What you will do = Note each line in the data holding the string "this" and report it.

(Dataset entries)
===
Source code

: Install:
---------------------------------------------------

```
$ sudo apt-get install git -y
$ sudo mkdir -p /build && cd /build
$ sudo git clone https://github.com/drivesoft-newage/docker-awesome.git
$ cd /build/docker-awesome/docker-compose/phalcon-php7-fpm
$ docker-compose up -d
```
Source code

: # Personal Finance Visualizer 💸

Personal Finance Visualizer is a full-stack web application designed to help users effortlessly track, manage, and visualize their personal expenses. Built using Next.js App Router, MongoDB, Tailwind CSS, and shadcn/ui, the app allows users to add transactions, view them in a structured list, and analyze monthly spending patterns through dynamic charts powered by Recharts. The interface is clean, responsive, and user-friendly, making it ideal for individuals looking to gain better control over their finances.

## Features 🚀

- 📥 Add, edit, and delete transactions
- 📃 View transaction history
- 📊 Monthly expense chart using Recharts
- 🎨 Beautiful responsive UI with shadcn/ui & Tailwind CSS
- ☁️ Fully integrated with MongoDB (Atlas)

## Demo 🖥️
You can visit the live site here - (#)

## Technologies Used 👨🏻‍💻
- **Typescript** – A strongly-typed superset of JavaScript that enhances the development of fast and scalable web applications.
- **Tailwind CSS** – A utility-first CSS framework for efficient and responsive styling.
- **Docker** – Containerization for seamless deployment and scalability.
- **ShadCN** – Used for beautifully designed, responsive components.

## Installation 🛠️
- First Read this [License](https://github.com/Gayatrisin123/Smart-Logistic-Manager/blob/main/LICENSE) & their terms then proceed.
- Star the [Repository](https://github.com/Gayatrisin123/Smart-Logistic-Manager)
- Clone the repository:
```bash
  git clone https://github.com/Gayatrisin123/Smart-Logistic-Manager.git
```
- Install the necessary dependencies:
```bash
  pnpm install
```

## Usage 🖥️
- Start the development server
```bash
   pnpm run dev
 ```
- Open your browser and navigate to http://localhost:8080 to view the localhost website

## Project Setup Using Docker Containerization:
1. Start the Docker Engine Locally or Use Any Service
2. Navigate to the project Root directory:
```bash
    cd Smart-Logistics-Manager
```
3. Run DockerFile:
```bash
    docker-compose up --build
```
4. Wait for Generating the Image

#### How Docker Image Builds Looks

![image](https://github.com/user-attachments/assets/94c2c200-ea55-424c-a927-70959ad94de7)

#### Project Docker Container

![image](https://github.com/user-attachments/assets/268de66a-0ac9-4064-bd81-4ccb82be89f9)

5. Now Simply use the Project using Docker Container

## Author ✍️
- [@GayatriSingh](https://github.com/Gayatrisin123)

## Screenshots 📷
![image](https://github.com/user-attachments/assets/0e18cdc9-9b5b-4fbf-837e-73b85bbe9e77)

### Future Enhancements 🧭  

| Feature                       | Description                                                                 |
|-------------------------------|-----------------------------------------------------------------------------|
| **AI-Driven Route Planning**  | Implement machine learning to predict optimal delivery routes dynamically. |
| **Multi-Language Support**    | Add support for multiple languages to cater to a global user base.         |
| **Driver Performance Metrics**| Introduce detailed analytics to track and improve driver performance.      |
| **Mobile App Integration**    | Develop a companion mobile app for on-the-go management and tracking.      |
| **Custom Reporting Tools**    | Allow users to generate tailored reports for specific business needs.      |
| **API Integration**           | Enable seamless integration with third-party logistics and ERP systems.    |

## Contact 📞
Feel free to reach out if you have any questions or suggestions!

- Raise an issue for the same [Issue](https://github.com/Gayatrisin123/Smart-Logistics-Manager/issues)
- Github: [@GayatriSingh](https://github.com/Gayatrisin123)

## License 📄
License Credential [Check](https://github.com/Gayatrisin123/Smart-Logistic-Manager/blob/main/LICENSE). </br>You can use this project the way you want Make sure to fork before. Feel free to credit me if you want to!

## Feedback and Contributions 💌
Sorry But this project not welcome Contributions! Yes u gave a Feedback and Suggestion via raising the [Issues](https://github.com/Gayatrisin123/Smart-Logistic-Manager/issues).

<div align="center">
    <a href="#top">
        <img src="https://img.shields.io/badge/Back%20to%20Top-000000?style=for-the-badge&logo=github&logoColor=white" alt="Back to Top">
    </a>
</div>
===
Final answer =
- First Read this [License](https://github.com/Gayatrisin123/Smart-Logistic-Manager/blob/main/LICENSE) & their terms then proceed.
License Credential [Check](https://github.com/Gayatrisin123/Smart-Logistic-Manager/blob/main/LICENSE). </br>You can use this project the way you want Make sure to fork before. Feel free to credit me if you want to!
Sorry But this project not welcome Contributions! Yes u gave a Feedback and Suggestion via raising the [Issues](https://github.com/Gayatrisin123/Smart-Logistic-Manager/issues).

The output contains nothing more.